Re: I18N of HTML - Hebrew

From: Martin J Duerst (mduerst@ifi.unizh.ch)
Date: Tue May 07 1996 - 13:33:25 EDT


Jonathan Rosenne answered Gavin Nicol:

>>The reason for making the BIDI formatting codes markup is that we
>>wanted to make the functionality they offer available in encodings
>>other than Unicode (the I18N draft does not require Unicode support
>>for anything other than numeric character reference resolution).
>
>Just make them named character entities.
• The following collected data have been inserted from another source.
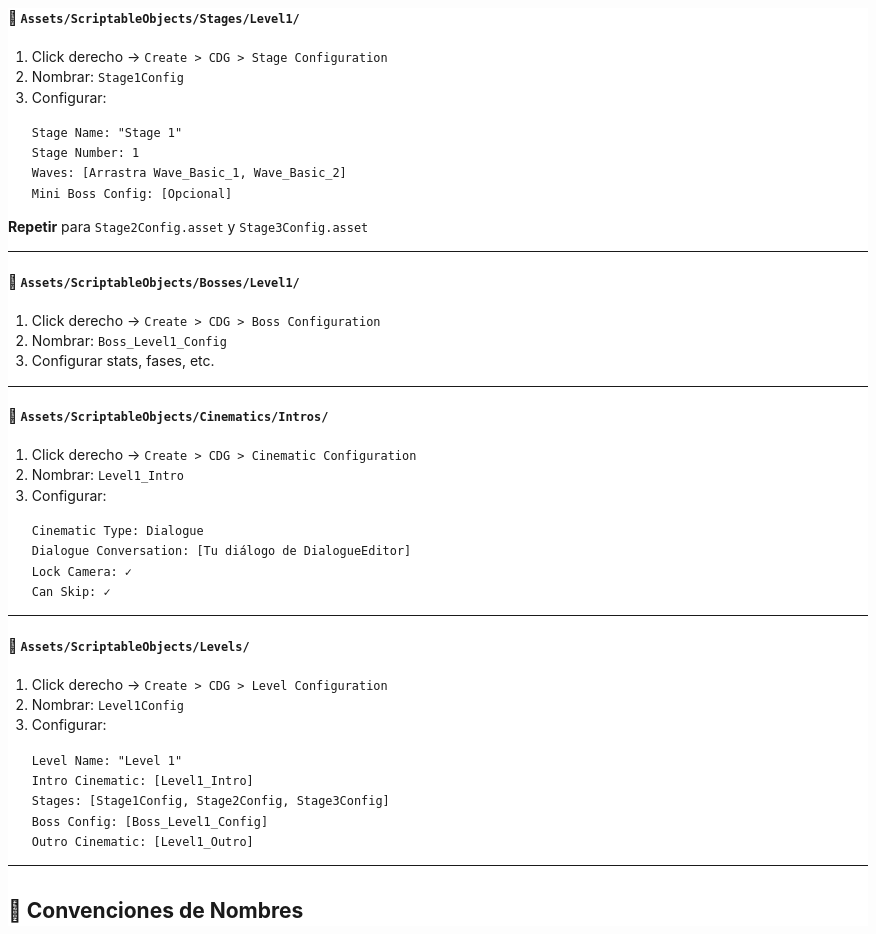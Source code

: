 
#### 📂 `Assets/ScriptableObjects/Stages/Level1/`

1. Click derecho → `Create > CDG > Stage Configuration`
2. Nombrar: `Stage1Config`
3. Configurar:
   ```
   Stage Name: "Stage 1"
   Stage Number: 1
   Waves: [Arrastra Wave_Basic_1, Wave_Basic_2]
   Mini Boss Config: [Opcional]
   ```

**Repetir** para `Stage2Config.asset` y `Stage3Config.asset`

---

#### 📂 `Assets/ScriptableObjects/Bosses/Level1/`

1. Click derecho → `Create > CDG > Boss Configuration`
2. Nombrar: `Boss_Level1_Config`
3. Configurar stats, fases, etc.

---

#### 📂 `Assets/ScriptableObjects/Cinematics/Intros/`

1. Click derecho → `Create > CDG > Cinematic Configuration`
2. Nombrar: `Level1_Intro`
3. Configurar:
   ```
   Cinematic Type: Dialogue
   Dialogue Conversation: [Tu diálogo de DialogueEditor]
   Lock Camera: ✓
   Can Skip: ✓
   ```

---

#### 📂 `Assets/ScriptableObjects/Levels/`

1. Click derecho → `Create > CDG > Level Configuration`
2. Nombrar: `Level1Config`
3. Configurar:
   ```
   Level Name: "Level 1"
   Intro Cinematic: [Level1_Intro]
   Stages: [Stage1Config, Stage2Config, Stage3Config]
   Boss Config: [Boss_Level1_Config]
   Outro Cinematic: [Level1_Outro]
   ```

---

## 🎯 Convenciones de Nombres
And this will help not only
>with the bidi characters, but also with the ZWJ and ZWNJ and many
>other characters.

As I have tried to explain in my previous (longer) mail, the problem is
more complex than that, and not solved by just making them
named character entities.

>In principle, each of the ISO 8859-x codes covers at most 192
>characters, so there are some 59,808 that require a symbolic name (assuming ca.
>60,000 characters in UCS-2 -).

There are quite some positions not yet assigned, and the Korean block
that can be done automatically once you have a scheme. But how, and
to what effect, do you assign symbolic names to the CJK ideographs?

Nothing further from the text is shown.